By Barbara Pash, Barbara@MarylandReporter.com
(June 21, 2011)—In a use-it-or-lose-it arrangement, the Maryland Housing and Community Development Department has until September 30 to give out $36 million in federal emergency mortgage loans to state homeowners facing foreclosure.
We are in turbo drive with the aim of obligating all the funds, said Carol Gilbert, the departments assistant secretary for neighborhood revitalization, who is optimistic that goal can be met. Gilbert was speaking at a meeting last Friday on financial literacy.
Last year, Congress passed the Dodd-Frank Wall Street Reform and Consumer Protection Act, which provided $1 billion for the Emergency Homeowners Loan Program for qualified homeowners facing foreclosure.
The program is available to homeowners who have lost at least 15% of their income due to involuntary job loss, reduction in wages, or a medical condition, Gilbert said.
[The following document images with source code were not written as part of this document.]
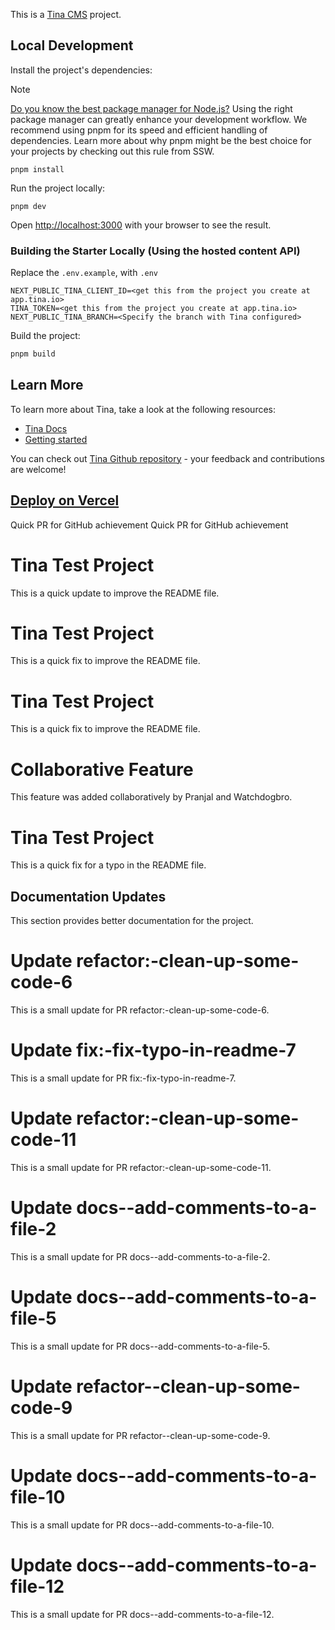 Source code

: This is a [Tina CMS](https://tina.io/) project.

## Local Development

Install the project's dependencies:

> [!NOTE]  
> [Do you know the best package manager for Node.js?](https://www.ssw.com.au/rules/best-package-manager-for-node/) Using the right package manager can greatly enhance your development workflow. We recommend using pnpm for its speed and efficient handling of dependencies. Learn more about why pnpm might be the best choice for your projects by checking out this rule from SSW.

```
pnpm install
```

Run the project locally:

```
pnpm dev
```

Open [http://localhost:3000](http://localhost:3000) with your browser to see the result.

### Building the Starter Locally (Using the hosted content API)

Replace the `.env.example`, with `.env`

```
NEXT_PUBLIC_TINA_CLIENT_ID=<get this from the project you create at app.tina.io>
TINA_TOKEN=<get this from the project you create at app.tina.io>
NEXT_PUBLIC_TINA_BRANCH=<Specify the branch with Tina configured>
```

Build the project:

```bash
pnpm build
```

## Learn More

To learn more about Tina, take a look at the following resources:

- [Tina Docs](https://tina.io/docs)
- [Getting started](https://tina.io/docs/setup-overview/)

You can check out [Tina Github repository](https://github.com/tinacms/tinacms) - your feedback and contributions are welcome!

## [Deploy on Vercel](https://tina.io/guides/tina-cloud/add-tinacms-to-existing-site/deployment/)
Quick PR for GitHub achievement
Quick PR for GitHub achievement
# Tina Test Project
This is a quick update to improve the README file.
# Tina Test Project
This is a quick fix to improve the README file.
# Tina Test Project
This is a quick fix to improve the README file.
# Collaborative Feature
This feature was added collaboratively by Pranjal and Watchdogbro.
# Tina Test Project
This is a quick fix for a typo in the README file.
## Documentation Updates
This section provides better documentation for the project.
# Update refactor:-clean-up-some-code-6
This is a small update for PR refactor:-clean-up-some-code-6.
# Update fix:-fix-typo-in-readme-7
This is a small update for PR fix:-fix-typo-in-readme-7.
# Update refactor:-clean-up-some-code-11
This is a small update for PR refactor:-clean-up-some-code-11.
# Update docs--add-comments-to-a-file-2
This is a small update for PR docs--add-comments-to-a-file-2.
# Update docs--add-comments-to-a-file-5
This is a small update for PR docs--add-comments-to-a-file-5.
# Update refactor--clean-up-some-code-9
This is a small update for PR refactor--clean-up-some-code-9.
# Update docs--add-comments-to-a-file-10
This is a small update for PR docs--add-comments-to-a-file-10.
# Update docs--add-comments-to-a-file-12
This is a small update for PR docs--add-comments-to-a-file-12.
Homeowners may be able to receive loans for up to 12 months of overdue debt, including delinquent taxes and insurance, and up to 24 months going forward, with a maximum combined total of $50,000 for the zero-interest loans.
Because Maryland had a program in place that made loans to homeowners in danger of foreclosure, called Bridge to Hope, the state was able to get a total $39 million.
Of that figure, $3 million will be spent on administrative costs, leaving $36 million available for loans. As of June 10, the housing department has provided $3.4 million in loans to 99 consumers and has received 498 applications.
Processing can take four to six weeks. The loans have to be closed by September 30 in order to meet the federal deadline. The loans are available statewide with a focus on Baltimore City and Prince Georges County, the hardest hit in the mortgage meltdown, according to Jacqueline Lampell, DHCH spokesperson.
Because of the short deadline, she said, we are working on this day and night and on weekends.